Stored records:
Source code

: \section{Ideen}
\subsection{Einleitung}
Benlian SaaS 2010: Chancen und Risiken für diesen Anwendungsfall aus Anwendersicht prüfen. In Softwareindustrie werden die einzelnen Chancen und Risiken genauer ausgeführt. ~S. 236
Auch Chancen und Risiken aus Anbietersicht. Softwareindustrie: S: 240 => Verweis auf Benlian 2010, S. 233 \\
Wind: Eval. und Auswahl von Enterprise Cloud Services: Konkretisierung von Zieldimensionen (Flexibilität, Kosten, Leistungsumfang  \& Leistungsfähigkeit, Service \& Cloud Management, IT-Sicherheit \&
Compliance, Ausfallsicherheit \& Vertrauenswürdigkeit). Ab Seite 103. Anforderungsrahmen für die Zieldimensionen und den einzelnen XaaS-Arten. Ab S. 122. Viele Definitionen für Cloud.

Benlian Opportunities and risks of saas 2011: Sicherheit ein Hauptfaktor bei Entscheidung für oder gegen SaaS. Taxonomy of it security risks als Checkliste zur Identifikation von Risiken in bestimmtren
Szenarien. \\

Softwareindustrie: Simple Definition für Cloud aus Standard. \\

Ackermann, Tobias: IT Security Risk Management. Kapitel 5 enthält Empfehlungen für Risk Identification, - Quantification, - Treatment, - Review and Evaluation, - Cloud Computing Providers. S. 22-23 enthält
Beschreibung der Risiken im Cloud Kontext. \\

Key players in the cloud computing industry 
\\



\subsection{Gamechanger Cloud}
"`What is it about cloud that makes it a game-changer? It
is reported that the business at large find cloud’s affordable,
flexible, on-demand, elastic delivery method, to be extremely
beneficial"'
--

TASK DIRECTIONS → The expected output is the lines from the one with "Benlian Opportunities and" through the end of the data, exactly as written and nothing more.

RESPONSE BELOW →
Benlian Opportunities and risks of saas 2011: Sicherheit ein Hauptfaktor bei Entscheidung für oder gegen SaaS. Taxonomy of it security risks als Checkliste zur Identifikation von Risiken in bestimmtren
Szenarien. \\

Softwareindustrie: Simple Definition für Cloud aus Standard. \\

Ackermann, Tobias: IT Security Risk Management. Kapitel 5 enthält Empfehlungen für Risk Identification, - Quantification, - Treatment, - Review and Evaluation, - Cloud Computing Providers. S. 22-23 enthält
Beschreibung der Risiken im Cloud Kontext. \\

Key players in the cloud computing industry 
\\



\subsection{Gamechanger Cloud}
"`What is it about cloud that makes it a game-changer? It
is reported that the business at large find cloud’s affordable,
flexible, on-demand, elastic delivery method, to be extremely
beneficial"'
--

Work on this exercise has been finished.